A deep learning model for diagnosing dystrophinopathies on thigh muscle MRI images

Affiliations

A deep learning model for diagnosing dystrophinopathies on thigh muscle MRI images

Mei Yang et al. BMC Neurol. .

Abstract

Background: Dystrophinopathies are the most common type of inherited muscular diseases. Muscle biopsy and genetic tests are effective to diagnose the disease but cost much more than primary hospitals can reach. The more available muscle MRI is promising but its diagnostic results highly depends on doctors' experiences. This study intends to explore a way of deploying a deep learning model for muscle MRI images to diagnose dystrophinopathies.

Methods: This study collected 2536 T1WI images from 432 cases who had been diagnosed by genetic analysis and/or muscle biopsy, including 148 cases with dystrophinopathies and 284 cases with other diseases. The data was randomly divided into three sets: the data from 233 cases were used to train the CNN model, the data from 97 cases for the validation experiments, and the data from 102 cases for the test experiments. We also validated our models expertise at diagnosing by comparing the model's results on the 102 cases with those of three skilled radiologists.

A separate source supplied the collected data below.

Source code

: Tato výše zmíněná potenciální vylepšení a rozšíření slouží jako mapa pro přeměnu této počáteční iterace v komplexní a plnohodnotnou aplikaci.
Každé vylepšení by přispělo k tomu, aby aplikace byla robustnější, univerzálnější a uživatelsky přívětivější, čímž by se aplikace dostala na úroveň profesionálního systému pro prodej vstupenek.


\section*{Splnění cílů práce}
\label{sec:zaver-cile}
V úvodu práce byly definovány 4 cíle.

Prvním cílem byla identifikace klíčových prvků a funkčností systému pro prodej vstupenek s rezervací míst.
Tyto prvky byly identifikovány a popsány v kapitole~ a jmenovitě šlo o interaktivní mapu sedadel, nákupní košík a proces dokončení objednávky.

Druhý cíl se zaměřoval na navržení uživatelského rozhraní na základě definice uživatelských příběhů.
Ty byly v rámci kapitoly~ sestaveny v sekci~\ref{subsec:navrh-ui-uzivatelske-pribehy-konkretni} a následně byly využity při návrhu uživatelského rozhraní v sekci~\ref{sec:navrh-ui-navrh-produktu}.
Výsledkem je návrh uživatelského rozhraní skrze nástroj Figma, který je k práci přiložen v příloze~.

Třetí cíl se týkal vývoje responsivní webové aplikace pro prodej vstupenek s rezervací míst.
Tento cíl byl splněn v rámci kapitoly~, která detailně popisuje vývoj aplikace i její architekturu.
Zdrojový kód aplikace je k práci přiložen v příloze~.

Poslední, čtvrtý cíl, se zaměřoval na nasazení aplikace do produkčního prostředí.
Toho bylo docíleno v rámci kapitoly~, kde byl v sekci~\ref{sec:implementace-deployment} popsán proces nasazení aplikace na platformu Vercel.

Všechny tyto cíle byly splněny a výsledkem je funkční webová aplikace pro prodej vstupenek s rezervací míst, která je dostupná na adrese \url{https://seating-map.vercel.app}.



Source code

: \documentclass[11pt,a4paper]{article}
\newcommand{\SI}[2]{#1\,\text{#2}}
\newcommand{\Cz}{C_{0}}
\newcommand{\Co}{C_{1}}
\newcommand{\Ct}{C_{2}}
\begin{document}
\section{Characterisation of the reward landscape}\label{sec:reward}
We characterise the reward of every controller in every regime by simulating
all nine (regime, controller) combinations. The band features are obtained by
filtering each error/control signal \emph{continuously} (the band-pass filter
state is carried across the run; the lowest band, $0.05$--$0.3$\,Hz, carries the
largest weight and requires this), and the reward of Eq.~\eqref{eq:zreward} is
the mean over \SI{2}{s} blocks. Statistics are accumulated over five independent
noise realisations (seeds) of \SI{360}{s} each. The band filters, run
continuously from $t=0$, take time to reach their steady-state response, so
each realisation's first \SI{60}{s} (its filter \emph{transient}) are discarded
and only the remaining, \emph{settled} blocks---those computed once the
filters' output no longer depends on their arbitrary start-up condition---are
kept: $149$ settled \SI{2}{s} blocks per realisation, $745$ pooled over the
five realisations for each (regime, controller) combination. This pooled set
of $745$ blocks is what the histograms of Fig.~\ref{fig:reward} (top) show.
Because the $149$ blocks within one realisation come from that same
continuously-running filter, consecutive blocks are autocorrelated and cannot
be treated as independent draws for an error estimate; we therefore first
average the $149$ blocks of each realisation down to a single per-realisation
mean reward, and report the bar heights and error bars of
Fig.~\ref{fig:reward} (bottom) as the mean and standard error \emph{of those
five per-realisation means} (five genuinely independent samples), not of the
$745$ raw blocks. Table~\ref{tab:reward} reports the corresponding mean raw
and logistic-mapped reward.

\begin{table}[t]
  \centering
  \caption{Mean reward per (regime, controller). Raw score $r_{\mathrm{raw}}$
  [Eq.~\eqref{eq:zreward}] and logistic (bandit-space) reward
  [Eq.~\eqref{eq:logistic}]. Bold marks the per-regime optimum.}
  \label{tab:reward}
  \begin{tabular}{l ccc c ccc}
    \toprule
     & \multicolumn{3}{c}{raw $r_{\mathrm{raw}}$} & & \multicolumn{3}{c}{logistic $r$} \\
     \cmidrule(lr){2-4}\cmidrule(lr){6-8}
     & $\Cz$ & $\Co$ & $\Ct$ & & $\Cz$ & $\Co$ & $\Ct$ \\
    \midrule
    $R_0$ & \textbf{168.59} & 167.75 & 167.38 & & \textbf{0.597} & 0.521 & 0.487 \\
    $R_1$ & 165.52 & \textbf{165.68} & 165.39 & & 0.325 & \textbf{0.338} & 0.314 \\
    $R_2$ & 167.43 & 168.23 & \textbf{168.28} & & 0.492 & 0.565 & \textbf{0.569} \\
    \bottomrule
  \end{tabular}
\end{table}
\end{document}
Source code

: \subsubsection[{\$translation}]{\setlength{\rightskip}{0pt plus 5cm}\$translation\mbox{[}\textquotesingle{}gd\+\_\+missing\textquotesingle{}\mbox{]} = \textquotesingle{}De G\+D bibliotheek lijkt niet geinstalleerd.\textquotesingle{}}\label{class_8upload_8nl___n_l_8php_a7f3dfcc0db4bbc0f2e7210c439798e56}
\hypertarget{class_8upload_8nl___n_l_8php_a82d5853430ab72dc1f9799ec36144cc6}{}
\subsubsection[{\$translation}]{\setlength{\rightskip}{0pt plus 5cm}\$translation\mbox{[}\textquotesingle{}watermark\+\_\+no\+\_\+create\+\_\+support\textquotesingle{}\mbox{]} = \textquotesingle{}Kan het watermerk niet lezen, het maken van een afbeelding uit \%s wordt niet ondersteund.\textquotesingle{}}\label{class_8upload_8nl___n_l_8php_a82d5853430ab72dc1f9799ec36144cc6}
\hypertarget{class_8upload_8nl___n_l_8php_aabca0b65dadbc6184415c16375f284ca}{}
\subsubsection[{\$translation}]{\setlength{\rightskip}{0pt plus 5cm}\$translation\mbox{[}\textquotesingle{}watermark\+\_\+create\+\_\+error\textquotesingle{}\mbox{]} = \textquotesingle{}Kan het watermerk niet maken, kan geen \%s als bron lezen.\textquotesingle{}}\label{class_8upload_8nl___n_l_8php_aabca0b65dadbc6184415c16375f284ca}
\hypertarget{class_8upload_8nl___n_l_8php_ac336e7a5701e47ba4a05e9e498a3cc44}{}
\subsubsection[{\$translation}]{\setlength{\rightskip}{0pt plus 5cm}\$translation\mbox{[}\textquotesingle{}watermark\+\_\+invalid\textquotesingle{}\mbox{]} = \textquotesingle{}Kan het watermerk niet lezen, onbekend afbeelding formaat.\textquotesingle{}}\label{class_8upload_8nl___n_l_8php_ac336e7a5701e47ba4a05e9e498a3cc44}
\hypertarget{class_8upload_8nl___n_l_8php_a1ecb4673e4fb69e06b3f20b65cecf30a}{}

Results: The proposed model achieved 91% (95% CI: 0.88, 0.93) accuracy on the test set, higher than the best accuracy of 84% in radiologists. It also performed better than the skilled radiologists in sensitivity : sensitivities of the models and the doctors were 0.89 (95% CI: 0.85 0.93) versus 0.79 (95% CI:0.73, 0.84; p = 0.190).

Conclusions: The deep model achieved excellent accuracy and sensitivity in identifying cases with dystrophinopathies. The comparable performance of the model and skilled radiologists demonstrates the potential application of the model in diagnosing dystrophinopathies through MRI images.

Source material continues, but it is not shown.